* Exercise directions
Read the entries below and pull out each line with the string "energy".

Plain-text document sources
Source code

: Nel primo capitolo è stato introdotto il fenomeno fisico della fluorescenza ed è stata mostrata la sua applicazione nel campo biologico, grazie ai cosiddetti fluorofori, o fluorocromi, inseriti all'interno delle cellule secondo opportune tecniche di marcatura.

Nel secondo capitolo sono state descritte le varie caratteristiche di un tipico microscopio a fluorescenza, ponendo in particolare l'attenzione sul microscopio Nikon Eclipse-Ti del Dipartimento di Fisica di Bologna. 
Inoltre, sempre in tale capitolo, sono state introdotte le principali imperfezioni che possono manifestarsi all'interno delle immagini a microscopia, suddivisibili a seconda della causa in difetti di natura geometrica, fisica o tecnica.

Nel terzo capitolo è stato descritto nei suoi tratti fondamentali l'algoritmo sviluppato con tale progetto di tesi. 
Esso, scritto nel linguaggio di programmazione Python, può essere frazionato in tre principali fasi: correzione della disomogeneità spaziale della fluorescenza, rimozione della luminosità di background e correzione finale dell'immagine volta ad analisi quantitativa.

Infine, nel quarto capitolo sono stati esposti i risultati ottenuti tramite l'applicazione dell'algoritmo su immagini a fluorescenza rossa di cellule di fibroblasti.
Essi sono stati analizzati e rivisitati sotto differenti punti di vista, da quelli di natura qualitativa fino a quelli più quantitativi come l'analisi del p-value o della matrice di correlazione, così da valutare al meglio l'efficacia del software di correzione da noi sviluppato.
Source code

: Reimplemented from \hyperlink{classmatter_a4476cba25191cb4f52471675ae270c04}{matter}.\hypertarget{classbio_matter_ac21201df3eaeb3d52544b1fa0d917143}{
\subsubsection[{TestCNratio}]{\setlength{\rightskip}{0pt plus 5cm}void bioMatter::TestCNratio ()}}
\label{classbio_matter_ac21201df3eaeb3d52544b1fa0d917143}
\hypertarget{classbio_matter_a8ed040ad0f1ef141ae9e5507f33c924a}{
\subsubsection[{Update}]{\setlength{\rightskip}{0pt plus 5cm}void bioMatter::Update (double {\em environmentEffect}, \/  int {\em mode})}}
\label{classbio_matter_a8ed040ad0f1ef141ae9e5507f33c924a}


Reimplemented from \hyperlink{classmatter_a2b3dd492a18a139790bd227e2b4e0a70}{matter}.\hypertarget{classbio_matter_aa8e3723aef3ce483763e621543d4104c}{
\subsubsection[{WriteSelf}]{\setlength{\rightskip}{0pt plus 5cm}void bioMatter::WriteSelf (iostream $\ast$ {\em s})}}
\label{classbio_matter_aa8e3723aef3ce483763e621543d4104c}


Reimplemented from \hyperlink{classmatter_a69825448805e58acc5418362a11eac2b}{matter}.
--
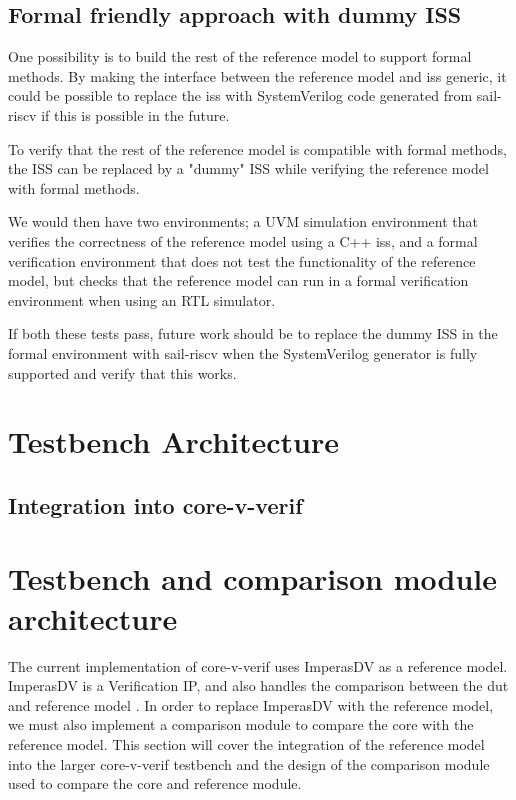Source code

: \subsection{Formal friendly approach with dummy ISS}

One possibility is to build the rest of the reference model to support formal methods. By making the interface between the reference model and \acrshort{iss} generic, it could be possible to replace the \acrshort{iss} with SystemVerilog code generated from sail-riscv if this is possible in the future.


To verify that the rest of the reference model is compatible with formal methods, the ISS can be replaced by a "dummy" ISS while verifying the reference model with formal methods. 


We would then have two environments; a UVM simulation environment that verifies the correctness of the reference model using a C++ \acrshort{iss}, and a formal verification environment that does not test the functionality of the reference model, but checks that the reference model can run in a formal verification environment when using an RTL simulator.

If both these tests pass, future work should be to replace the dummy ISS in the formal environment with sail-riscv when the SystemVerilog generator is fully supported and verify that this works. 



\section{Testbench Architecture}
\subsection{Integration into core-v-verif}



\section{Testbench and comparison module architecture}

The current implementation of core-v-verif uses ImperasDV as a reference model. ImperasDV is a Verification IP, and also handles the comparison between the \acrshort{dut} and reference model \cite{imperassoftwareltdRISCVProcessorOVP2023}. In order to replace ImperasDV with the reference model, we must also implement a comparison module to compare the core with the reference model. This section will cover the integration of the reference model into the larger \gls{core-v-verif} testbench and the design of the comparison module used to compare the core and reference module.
* * *
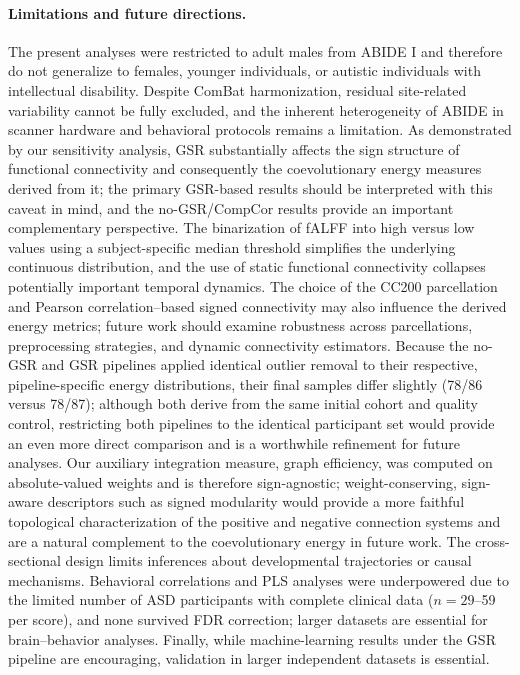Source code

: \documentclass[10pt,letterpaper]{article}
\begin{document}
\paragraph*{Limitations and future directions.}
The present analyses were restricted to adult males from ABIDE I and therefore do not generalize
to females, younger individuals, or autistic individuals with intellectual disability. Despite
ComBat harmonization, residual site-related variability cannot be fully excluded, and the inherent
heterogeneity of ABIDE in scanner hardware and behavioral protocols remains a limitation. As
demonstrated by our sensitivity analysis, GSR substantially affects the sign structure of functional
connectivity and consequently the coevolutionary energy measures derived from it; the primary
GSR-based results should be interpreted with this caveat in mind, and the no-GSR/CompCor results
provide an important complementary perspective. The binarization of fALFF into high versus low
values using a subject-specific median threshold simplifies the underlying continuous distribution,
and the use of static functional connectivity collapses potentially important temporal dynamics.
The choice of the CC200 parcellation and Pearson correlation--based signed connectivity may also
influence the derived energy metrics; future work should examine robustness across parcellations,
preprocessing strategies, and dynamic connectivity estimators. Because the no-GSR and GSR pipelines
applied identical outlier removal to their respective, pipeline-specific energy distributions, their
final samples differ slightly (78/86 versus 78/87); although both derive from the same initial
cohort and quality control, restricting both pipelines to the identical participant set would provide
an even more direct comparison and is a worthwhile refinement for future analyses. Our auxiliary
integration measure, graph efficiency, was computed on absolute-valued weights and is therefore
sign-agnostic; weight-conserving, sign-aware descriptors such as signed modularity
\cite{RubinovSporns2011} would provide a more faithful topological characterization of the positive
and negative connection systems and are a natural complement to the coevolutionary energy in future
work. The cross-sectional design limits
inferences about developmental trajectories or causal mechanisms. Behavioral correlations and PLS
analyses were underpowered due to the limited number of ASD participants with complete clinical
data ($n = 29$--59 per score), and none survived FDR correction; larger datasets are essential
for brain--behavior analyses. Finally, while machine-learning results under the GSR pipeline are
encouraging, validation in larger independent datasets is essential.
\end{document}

* Worked solution
connectivity and consequently the coevolutionary energy measures derived from it; the primary
influence the derived energy metrics; future work should examine robustness across parcellations,
applied identical outlier removal to their respective, pipeline-specific energy distributions, their
and negative connection systems and are a natural complement to the coevolutionary energy in future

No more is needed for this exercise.